There are two couples at the center of the movie, and the younger one, whose age group was undoubtedly the target audience for the movie, is having trust issues. He wants to be alone with her; she's afraid to be alone with him. As an adult, I can see that he was hoping their relationship could move to the next level of intimacy, the one that would require at least one of them to use birth control. But she's afraid of that level, because she's not sure he's in it for the long haul. If she ends up “in trouble,” she may be on her own.
Even
as an uneducated kid, I understood her fear of abandonment. And
since the movie was a musical, it also seemed natural that the
characters should burst into song from time to time. (I'm convinced
this is the reason we insist on blasting music in cars, stores, and
malls – we think real life is supposed to have a sound track.) The
surfer guys all looked like the handsome guys from the Mystery
Date game (I rigged the door on the one I owned so it would
always open to show my favorite guy), and a general silliness held
the plot together, so even when I didn't know what was being implied
in the sex education department, I could go with the flow on the
surface emotions. I was thrilled with the ride.

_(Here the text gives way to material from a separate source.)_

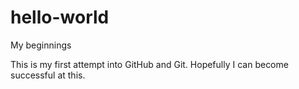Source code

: # hello-world
My beginnings


This is my first attempt into GitHub and Git.
Hopefully I can become successful at this.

In 1968, the real world was coming to pieces and trying to remake itself into something new. Viet Nam divided the younger and older generations, people were beginning to question whether war caused more problems than it solved, whether a 9 to 5 job was the only worthy goal in life, whether drugs should be illegal. And the family itself was a reason for conflict – was it really a one-size-fits-all proposition? Was Western religion the only true philosophy, or did Eastern religions have something to teach us? In another year, the pinnacle of hippie culture would be realized at Woodstock, the nadir in the Manson killings. Younger people felt an irrational hope; older people thought the world was coming to an end.
More
relevant to the two couples in Beach Party, the first birth
control pills were approved by the FDA in the late 60s. The idea of
a relationship outside marriage was about to get some moral support
(though many still called it immoral).
And me? I lived in Arizona. I bought into the beach myth with all my heart, and it was with great dismay that my balloon was burst many years later, when I made my first trip to an actual beach in California, thinking it would be Pavones. But every square foot was taken up by a human being, and almost none of them looked like those fabulous people in the movies. They were old and fat, or screaming toddlers, or people who gave me the creeps. The sand was hot, the water was cold and full of icky stuff, and I got a sunburn just by walking from the parking lot. (All of you people who didn't belong on my beach, I still hate your guts 30 years later – especially now that I look like you).
But
I did glean one useful thing from Beach Party. At the end of
the movie, the surfers protect the Anthropologists from evil
bikers by forming a moving ring around them and singing their own
version of Ring Around the Rosey (“Punch You in the Nosey”).
I tried that trick on the playground after I saw the movie. I can tell
you with authority – it's a great trick. But it only works once.